And I’m like “What? Alright man.” So I hang up on him. Once I got the approval from him… Cause’ I knew if I called him and was like “Yeah Tupac’s mom called and we have a cease and desist” it probably would’ve been a different answer. But I am the king of manipulating people so I called and I said mad shit like “Chris Lighty’s the man. You better listen to him.” And he’s like “What? I’m the ma! Fuck outta here. Whoo Kid mix that shit. Put it out now.”
So I’m like “You heard it from the guys mouth!” So me and Stretch Armstrong are mixing it, why the fuck is Ruff Ryders doing a session next door in Stretch Armstrong’s studio? And then Chris Lighty comes to meet the whole Ruff Ryder camp, like DMX, fuckin Swizz Beats, Dame Grease the producer. So he went to go meet all of them and he just happened to stop by. He’s hearing people laughing and we’re mixing the shit. Yo, he opens the door into the session like, “Whoo Kid, what are you doing?! I told you! That’s it man!”

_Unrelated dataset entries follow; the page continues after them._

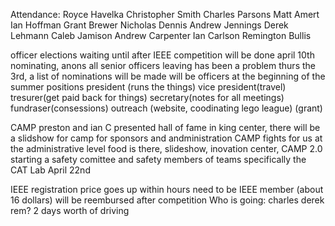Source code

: Attendance:
Royce Havelka
Christopher Smith
Charles Parsons
Matt Amert
Ian Hoffman
Grant Brewer
Nicholas Dennis
Andrew Jennings
Derek Lehmann
Caleb Jamison
Andrew Carpenter
Ian Carlson
Remington Bullis








officer elections
	waiting until after IEEE competition
	will be done april 10th
	nominating, anons 
	all senior officers leaving has been a problem
	thurs the 3rd, a list of nominations will be made
	will be officers at the beginning of the summer
	positions
		president (runs the things)
		vice president(travel)
		tresurer(get paid back for things)
		secretary(notes for all meetings)
		fundraser(consessions)
		outreach (website, coodinating lego league) (grant)

CAMP
	preston and ian C presented
	hall of fame in king center, there will be a slidshow for camp
		for sponsors and andministration
	CAMP fights for us at the administrative level
	food is there, slideshow, inovation center, CAMP 2.0
	starting a safety comittee and safety members of teams
		specifically the CAT Lab
	April 22nd
	
IEEE registration
	price goes up within hours
	need to be IEEE member (about 16 dollars)
	will be reembursed after competition
	Who is going:
		charles
		derek
		rem?
	2 days worth of driving
	






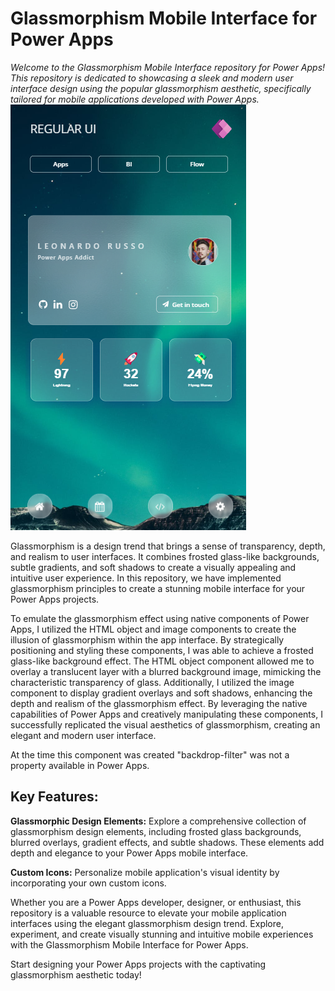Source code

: 

<h1>Glassmorphism Mobile Interface for Power Apps</h1>

<i>Welcome to the Glassmorphism Mobile Interface repository for Power Apps! This repository is dedicated to showcasing a sleek and modern user interface design using the popular glassmorphism aesthetic, specifically tailored for mobile applications developed with Power Apps.</i>
<br>
<img src='https://github.com/leorrusso/PowerAppsGlassmorphism/blob/main/images/UI.png'>

Glassmorphism is a design trend that brings a sense of transparency, depth, and realism to user interfaces. It combines frosted glass-like backgrounds, subtle gradients, and soft shadows to create a visually appealing and intuitive user experience. In this repository, we have implemented glassmorphism principles to create a stunning mobile interface for your Power Apps projects.

To emulate the glassmorphism effect using native components of Power Apps, I utilized the HTML object and image components to create the illusion of glassmorphism within the app interface. By strategically positioning and styling these components, I was able to achieve a frosted glass-like background effect. The HTML object component allowed me to overlay a translucent layer with a blurred background image, mimicking the characteristic transparency of glass. Additionally, I utilized the image component to display gradient overlays and soft shadows, enhancing the depth and realism of the glassmorphism effect. By leveraging the native capabilities of Power Apps and creatively manipulating these components, I successfully replicated the visual aesthetics of glassmorphism, creating an elegant and modern user interface.

At the time this component was created "backdrop-filter" was not a property available in Power Apps.

<h2>Key Features:</h2>

<b>Glassmorphic Design Elements:</b> Explore a comprehensive collection of glassmorphism design elements, including frosted glass backgrounds, blurred overlays, gradient effects, and subtle shadows. These elements add depth and elegance to your Power Apps mobile interface.

<b>Custom Icons:</b> Personalize mobile application's visual identity by incorporating your own custom icons.

Whether you are a Power Apps developer, designer, or enthusiast, this repository is a valuable resource to elevate your mobile application interfaces using the elegant glassmorphism design trend. Explore, experiment, and create visually stunning and intuitive mobile experiences with the Glassmorphism Mobile Interface for Power Apps.

Start designing your Power Apps projects with the captivating glassmorphism aesthetic today!
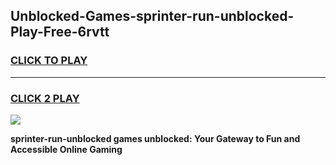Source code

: 
## Unblocked-Games-sprinter-run-unblocked-Play-Free-6rvtt
<h3>
<a href="https://premium76.site?title=sprinter-run-unblocked&ref=21A">CLICK TO PLAY</a></h3>
<hr>

<h3>
<a href="https://premium76.site?title=sprinter-run-unblocked&ref=21A">CLICK 2 PLAY</a>
  
</h3>

<a href="https://premium76.site?title=sprinter-run-unblocked&ref=21A"><img src="https://clearcache.store/games.png"></a>


**sprinter-run-unblocked games unblocked: Your Gateway to Fun and Accessible Online Gaming**

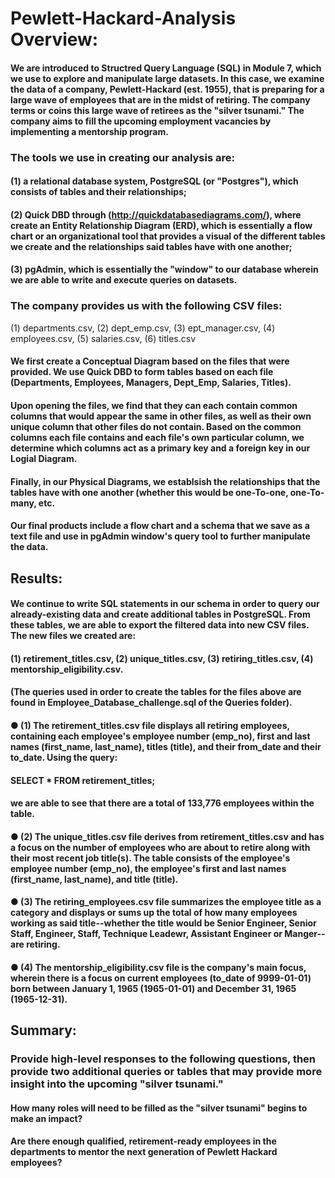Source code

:# Pewlett-Hackard-Analysis Overview: 
#### We are introduced to Structred Query Language (SQL) in Module 7, which we use to explore and manipulate large datasets.  In this case, we examine the data of a company, Pewlett-Hackard (est. 1955), that is preparing for a large wave of employees that are in the midst of retiring. The company terms or coins this large wave of retirees as the "silver tsunami." The company aims to fill the upcoming employment vacancies by implementing a mentorship program.
####
### The tools we use in creating our analysis are:
#### (1) a relational database system, PostgreSQL (or "Postgres"), which consists of tables and their relationships;
#### (2) Quick DBD through (http://quickdatabasediagrams.com/), where create an Entity Relationship Diagram (ERD), which is essentially a flow chart or an organizational tool that provides a visual of the different tables we create and the relationships said tables have with one another;
#### (3) pgAdmin, which is essentially the "window" to our database wherein we are able to write and execute queries on datasets.
#### 
### The company provides us with the following CSV files: 
(1) departments.csv, 
(2) dept_emp.csv, 
(3) ept_manager.csv, 
(4) employees.csv, 
(5) salaries.csv, 
(6) titles.csv 
#### We first create a Conceptual Diagram based on the files that were provided.  We use Quick DBD to form tables based on each file (Departments, Employees, Managers, Dept_Emp, Salaries, Titles).
#### Upon opening the files, we find that they can each contain common columns that would appear the same in other files, as well as their own unique column that other files do not contain.  Based on the common columns each file contains and each file's own particular column, we determine which columns act as a primary key and a foreign key in our Logial Diagram.
#### Finally, in our Physical Diagrams, we establsish the relationships that the tables have with one another (whether this would be one-To-one, one-To-many, etc.
#### Our final products include a flow chart and a schema that we save as a text file and use in pgAdmin window's query tool to further manipulate the data.
## Results:
#### We continue to write SQL statements in our schema in order to query our already-existing data and create additional tables in PostgreSQL. From these tables, we are able to export the filtered data into new CSV files.  The new files we created are: 
#### (1) retirement_titles.csv, (2) unique_titles.csv, (3) retiring_titles.csv, (4) mentorship_eligibility.csv.
#### (The queries used in order to create the tables for the files above are found in Employee_Database_challenge.sql of the Queries folder).
#### ● (1) The retirement_titles.csv file displays all retiring employees, containing each employee's employee number (emp_no), first and last names (first_name, last_name), titles (title), and their from_date and their to_date. Using the query: 
#### SELECT * FROM retirement_titles;
#### we are able to see that there are a total of 133,776 employees within the table.

#### ● (2) The unique_titles.csv file derives from retirement_titles.csv and has a focus on the number of employees who are about to retire along with their most recent job title(s). The table consists of the employee's employee number (emp_no), the employee's first and last names (first_name, last_name), and title (title). 

#### ● (3) The retiring_employees.csv file summarizes the employee title as a category and displays or sums up the total of how many employees working as said title--whether the title would be Senior Engineer, Senior Staff, Engineer, Staff, Technique Leadewr, Assistant Engineer or Manger--are retiring. 

#### ● (4) The mentorship_eligibility.csv file is the company's main focus, wherein there is a focus on current employees (to_date of 9999-01-01) born between January 1, 1965 (1965-01-01) and December 31, 1965 (1965-12-31).

## Summary: 
### Provide high-level responses to the following questions, then provide two additional queries or tables that may provide more insight into the upcoming "silver tsunami."
#### How many roles will need to be filled as the "silver tsunami" begins to make an impact?
#### Are there enough qualified, retirement-ready employees in the departments to mentor the next generation of Pewlett Hackard employees?
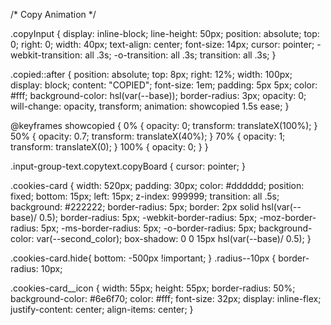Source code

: /* Copy Animation */

.copyInput {
	display: inline-block;
	line-height: 50px;
	position: absolute;
	top: 0;
	right: 0;
	width: 40px;
	text-align: center;
	font-size: 14px;
	cursor: pointer;
	-webkit-transition: all .3s;
	-o-transition: all .3s;
	transition: all .3s;
  }

  .copied::after {
	position: absolute;
	top: 8px;
	right: 12%;
	width: 100px;
	display: block;
	content: "COPIED";
	font-size: 1em;
	padding: 5px 5px;
	color: #fff;
	background-color: hsl(var(--base));
	border-radius: 3px;
	opacity: 0;
	will-change: opacity, transform;
	animation: showcopied 1.5s ease;
 }
 
  @keyframes showcopied {
	0% {
		opacity: 0;
		transform: translateX(100%);
	}
	50% {
		opacity: 0.7;
		transform: translateX(40%);
	}
	70% {
		opacity: 1;
		transform: translateX(0);
	}
	100% {
		opacity: 0;
	}
  }

.input-group-text.copytext.copyBoard {
    cursor: pointer;
}




.cookies-card {
  width: 520px;
  padding: 30px;
  color: #dddddd;
  position: fixed;
  bottom: 15px;
  left: 15px;
  z-index: 999999;
  transition: all .5s;
  background: #222222;
  border-radius: 5px;
  border: 2px solid hsl(var(--base)/ 0.5);
  border-radius: 5px;
  -webkit-border-radius: 5px;
  -moz-border-radius: 5px;
  -ms-border-radius: 5px;
  -o-border-radius: 5px;
  background-color: var(--second_color);
  box-shadow: 0 0 15px hsl(var(--base)/ 0.5);
}

   
  .cookies-card.hide{
	bottom: -500px !important;
  }
  .radius--10px {
	border-radius: 10px;  

  .cookies-card__icon {
	width: 55px;
	height: 55px;
	border-radius: 50%;
	background-color: #6e6f70;
    color: #fff;
	font-size: 32px;
	display: inline-flex;
	justify-content: center;
	align-items: center;
  }
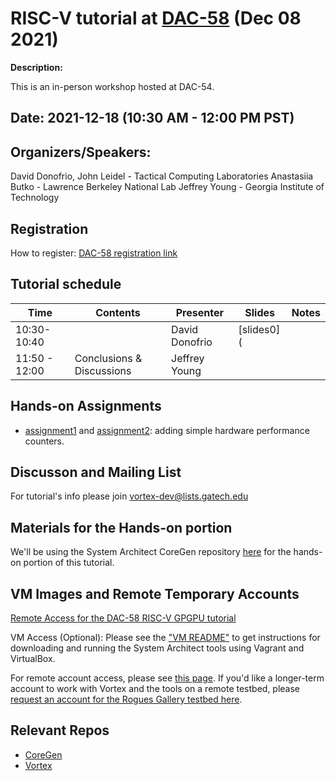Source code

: # RISC-V tutorial at [DAC-58](https://www.dac.com/Conference)  (Dec 08 2021) 

**Description:**

This is an in-person workshop hosted at DAC-54.


## Date: 2021-12-18 (10:30 AM - 12:00 PM PST)

## Organizers/Speakers:

David Donofrio, John Leidel - Tactical Computing Laboratories 
Anastasiia Butko - Lawrence Berkeley National Lab
Jeffrey Young - Georgia Institute of Technology

## Registration 
How to register: [DAC-58 registration link](https://www.dac.com/Attend/Registration) 



## Tutorial schedule

|  Time | Contents  | Presenter   | Slides  | Notes  |
|---|---|---|---|---|
| 10:30-10:40 |  | David Donofrio  | [slides0](  |   |
| 11:50 - 12:00 | Conclusions & Discussions |  Jeffrey Young |  | 


## Hands-on Assignments 

* [assignment1](Exercises/assignment1.md) and [assignment2](Exercises/assignment2.md): adding simple hardware performance counters. 

## Discusson and Mailing List
For tutorial's info please join vortex-dev@lists.gatech.edu 

## Materials for the Hands-on portion 
We'll be using the System Architect CoreGen repository [here](https://github.com/opensocsysarch/CoreGen) for the hands-on portion of this tutorial. 

## VM Images and Remote Temporary Accounts

[Remote Access for the DAC-58 RISC-V GPGPU tutorial](https://github.com/gt-crnch-rg/vortex_tutorials/blob/main/Remote%20Access%20for%20the%20MICRO-54%20Vortex%20GPGPU%20tutorial.md)

VM Access (Optional): Please see the ["VM README"](VM_Imgs/VM_README.md) to get instructions for downloading and running the System Architect tools using Vagrant and VirtualBox. 

For remote account access, please see [this page](Remote%20Access%20for%20the%20MICRO-54%20Vortex%20GPGPU%20tutorial.md). If you'd like a longer-term account to work with Vortex and the tools on a remote testbed, please [request an account for the Rogues Gallery testbed here](https://crnch-rg.cc.gatech.edu/request-access/).

## Relevant Repos 
* [CoreGen](https://github.com/opensocsysarch/CoreGen) 
* [Vortex](https://github.com/vortexgpgpu/)

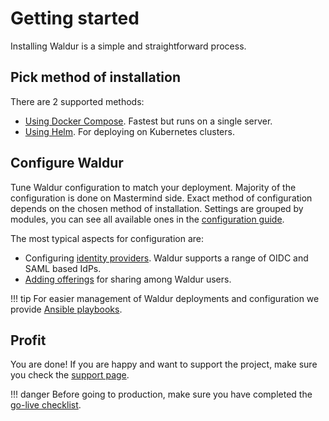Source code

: # Getting started

Installing Waldur is a simple and straightforward process.

## Pick method of installation

There are 2 supported methods:

- [Using Docker Compose](../admin-guide/deployment/docker-compose/index.md). Fastest but runs on a single server.
- [Using Helm](../admin-guide/deployment/helm/index.md). For deploying on Kubernetes clusters.

## Configure Waldur

Tune Waldur configuration to match your deployment. Majority of the configuration is done on Mastermind side.
Exact method of configuration depends on the chosen method of installation.
Settings are grouped by modules, you can see all available ones in
the [configuration guide](../admin-guide/mastermind-configuration/configuration-guide.md).

The most typical aspects for configuration are:

- Configuring [identity providers](../admin-guide/identities/summary.md). Waldur supports a range of OIDC and SAML based IdPs.
- [Adding offerings](../user-guide/service-provider-organization/adding-an-offering.md) for sharing among Waldur users.

!!! tip
    For easier management of Waldur deployments and configuration we
    provide [Ansible playbooks](../admin-guide/managing-with-ansible.md).

## Profit

You are done! If you are happy and want to support the project, make sure you check the [support page](support.md).

!!! danger
    Before going to production, make sure you have completed
    the [go-live checklist](../admin-guide/checklist-for-production.md).

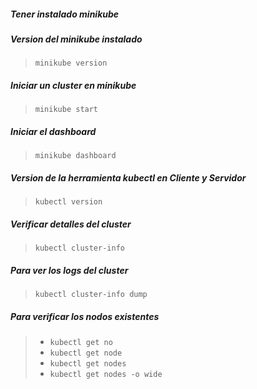 ##### Tener instalado minikube


##### Version del minikube instalado
> `minikube version`

##### Iniciar un cluster en minikube
> `minikube start`

##### Iniciar el dashboard
> `minikube dashboard`

##### Version de la herramienta kubectl en Cliente y Servidor
> `kubectl version`

##### Verificar detalles del cluster
> `kubectl cluster-info`

##### Para ver los logs del cluster
> `kubectl cluster-info dump`

##### Para verificar los nodos existentes
> - `kubectl get no`
> - `kubectl get node`
> - `kubectl get nodes`
> - `kubectl get nodes -o wide`
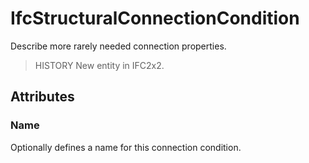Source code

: # IfcStructuralConnectionCondition

Describe more rarely needed connection properties.

> HISTORY New entity in IFC2x2.

## Attributes

### Name
Optionally defines a name for this connection condition.
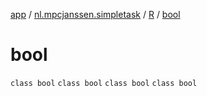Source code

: [app](../../../index.md) / [nl.mpcjanssen.simpletask](../../index.md) / [R](../index.md) / [bool](.)

# bool

`class bool`
`class bool`
`class bool`
`class bool`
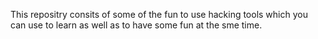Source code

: This repositry consits of some of the fun to use hacking tools which you can use to learn as well as to have some fun at the sme time. 
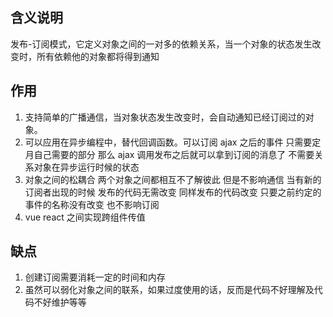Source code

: ## 含义说明

发布-订阅模式，它定义对象之间的一对多的依赖关系，当一个对象的状态发生改变时，所有依赖他的对象都将得到通知

## 作用

1. 支持简单的广播通信，当对象状态发生改变时，会自动通知已经订阅过的对象。
2. 可以应用在异步编程中，替代回调函数。可以订阅 ajax 之后的事件 只需要定月自己需要的部分 那么 ajax 调用发布之后就可以拿到订阅的消息了 不需要关系对象在异步运行时候的状态
3. 对象之间的松耦合 两个对象之间都相互不了解彼此 但是不影响通信 当有新的订阅者出现的时候 发布的代码无需改变 同样发布的代码改变 只要之前约定的事件的名称没有改变 也不影响订阅
4. vue react 之间实现跨组件传值

## 缺点

1. 创建订阅需要消耗一定的时间和内存
2. 虽然可以弱化对象之间的联系，如果过度使用的话，反而是代码不好理解及代码不好维护等等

Yo, we looked like two kids man. Stretch Armstrong was already old at that time. He looks like grandpa right now, but he was already old. We’re hiding under the monitor like fucking losers. That’s why I’m saying fate is crazy. Like why the fuck is Chris Lighty there? The day we’re mixing this Tupac shit, Chris Lighty comes to see Ruff Ryders and walks into our shit and curses me the fuck out. “What the fuck! I just told you not to do it!”
So here I go again. We mixed it still. Lighty leaves so I call 50 again like, “Yo, I don’t know what the fuck happened. Chris Lighty just came in here.” And 50’s like, “I don’t give a fuck, get it out!”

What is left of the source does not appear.